Ancak PKK’nın, 2011’de başlayan Suriye iç savaşının oluşturduğu
belirsizlikten yararlanarak Kuzey Suriye’de kendi egemenliğinde bir
bölge oluşturma hayaline kapılması, çözüm sürecinin de sonunu
getirdi.
PKK’nın Suriye kolu PYD, DAEŞ’le mücadele adı altında sırtını
ABD’ye yaslayıp, ele geçirdiği bölgede etnik temizliğe giderken,
PKK da Türkiye’yi Suriye’den uzak tutmak adına elinden geleni
ardına koymadı. PKK’nın üst organı KCK’nın sözde eşbaşkanı Cemil
Bayık, 2015 Temmuz’unda halkı silahlanmaya çağırarak Güneydoğu’yu
kana bulayan, yakıp yıkan hendek siyasetini başlattı.
…Ve gerçek ortaya çıktı; artık çözüm süreci ne oportünist ve kaypak
PKK, ne de onun etkisiz siyasi kolu HDP ile sürdürülebilirdi.
İşte o günlerden sonra devlet, çözüm süreci konusunda farklı
alternatifler üzerinde yoğunlaşmaya başladı.

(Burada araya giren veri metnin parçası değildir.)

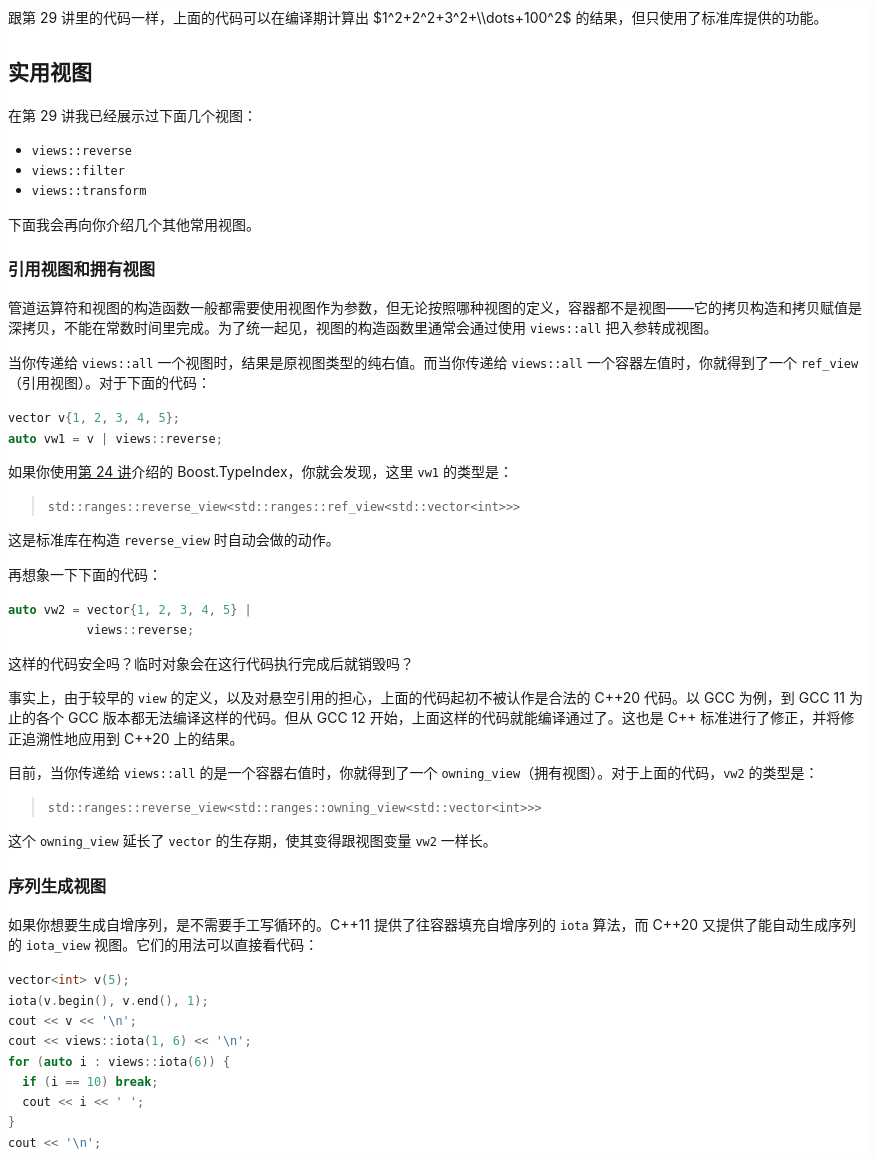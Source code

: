 跟第 29 讲里的代码一样，上面的代码可以在编译期计算出 $1^2+2^2+3^2+\\dots+100^2$ 的结果，但只使用了标准库提供的功能。

## 实用视图

在第 29 讲我已经展示过下面几个视图：

- `views::reverse`
- `views::filter`
- `views::transform`

下面我会再向你介绍几个其他常用视图。

### 引用视图和拥有视图

管道运算符和视图的构造函数一般都需要使用视图作为参数，但无论按照哪种视图的定义，容器都不是视图——它的拷贝构造和拷贝赋值是深拷贝，不能在常数时间里完成。为了统一起见，视图的构造函数里通常会通过使用 `views::all` 把入参转成视图。

当你传递给 `views::all` 一个视图时，结果是原视图类型的纯右值。而当你传递给 `views::all` 一个容器左值时，你就得到了一个 `ref_view`（引用视图）。对于下面的代码：

```cpp
vector v{1, 2, 3, 4, 5};
auto vw1 = v | views::reverse;
```

如果你使用[第 24 讲](https://time.geekbang.org/column/article/191136)介绍的 Boost.TypeIndex，你就会发现，这里 `vw1` 的类型是：

> `std::ranges::reverse_view<std::ranges::ref_view<std::vector<int>>>`

这是标准库在构造 `reverse_view` 时自动会做的动作。

再想象一下下面的代码：

```cpp
auto vw2 = vector{1, 2, 3, 4, 5} |
           views::reverse;
```

这样的代码安全吗？临时对象会在这行代码执行完成后就销毁吗？

事实上，由于较早的 `view` 的定义，以及对悬空引用的担心，上面的代码起初不被认作是合法的 C++20 代码。以 GCC 为例，到 GCC 11 为止的各个 GCC 版本都无法编译这样的代码。但从 GCC 12 开始，上面这样的代码就能编译通过了。这也是 C++ 标准进行了修正，并将修正追溯性地应用到 C++20 上的结果。

目前，当你传递给 `views::all` 的是一个容器右值时，你就得到了一个 `owning_view`（拥有视图）。对于上面的代码，`vw2` 的类型是：

> `std::ranges::reverse_view<std::ranges::owning_view<std::vector<int>>>`

这个 `owning_view` 延长了 `vector` 的生存期，使其变得跟视图变量 `vw2` 一样长。

### 序列生成视图

如果你想要生成自增序列，是不需要手工写循环的。C++11 提供了往容器填充自增序列的 `iota` 算法，而 C++20 又提供了能自动生成序列的 `iota_view` 视图。它们的用法可以直接看代码：

```cpp
vector<int> v(5);
iota(v.begin(), v.end(), 1);
cout << v << '\n';
cout << views::iota(1, 6) << '\n';
for (auto i : views::iota(6)) {
  if (i == 10) break;
  cout << i << ' ';
}
cout << '\n';
```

Akla yatan en önemli alternatif; PKK’nın marjinalleşmesinin
hızlandırılması ve bölgede etkin kanaat önderleri ve STK
temsilcilerinin muhatap alınmasıydı.
Zaten, hendek siyaseti bölge halkının PKK’dan uzaklaşmasını da
beraberinde getirdi: 7 Haziran 2015 seçimlerinde yüzde 13.12 oy
alarak 80 milletvekili çıkaran HDP’nin oy oranı, Kasım 2015
seçimlerinde yüzde 10.7’ye gerileyerek, çıkardığı milletvekili
sayısı da 59’a indi.
Bölge halkı HDP’yi cezalandırmakla yetinmedi, PKK terör örgütü ile
arasına da mesafe koymaya başladı. Başbakan Yıldırım’ın
belirttiğine göre, bölgeden PKK’ya katılımların sayısı bir yılda 10
kat azalarak 4 binden 4 yüze geriledi.
Hükümet, PKK terör örgütünün en önemli insan kaynağını 18 yaş
altındaki gençlerin oluşturduğu gerçeğinden hareketle; bölgenin en
önemli sorunu olan iş ve aş meselesine çözüm için 4 yılda 140
milyar dolara ulaşacak yatırım hamlesini başlatırken, PKK’ya
katılımları sıfıra indirmek için gençleri de mercek altına
aldı.
Hükümet, Şırnak'tan Muş’a, Mardin'den Van’a gençleri eğitim, spor
ve sosyal aktivitelerle buluşturmak amacıyla spor tesislerinden
gençlik merkezlerine dek birçok projeyi hayata geçirmek için
düğmeye bastı.
Büyük kısmı 2016-2017 döneminde hayata geçirecek projelerin toplam
değeri 435 milyon liraya ulaşıyor.
Hükümet yeni çözüm konsepti için adımlarını hızlandırırken, PKK’nın
15 Temmuz FETÖ’cü darbe girişimin bastırılmasının ardından terör
eylemlerine hız vermesi, bölge halkının da dikkatinden
kaçmıyor.
Zira kimi kamuoyu araştırma şirketlerinin anketine göre, PKK terör
örgütünün 15 Temmuz darbe girişiminin ardından eylemlerini
artırması, HDP’nin oy oranını daha da düşürdü ve yüzde 5’lere
gerilemesine neden oldu.
Hükümetin bölgeye yönelik ekonomik yatırımları, yakılan yıkılan
evlerin yerine yenilerinin yapması ve gençleri hedefleyen
politikaları kısa zamanda meyvesini verecek ve yeni çözüm süreci,
bölge halkının da desteğiyle başarıya ulaşacak.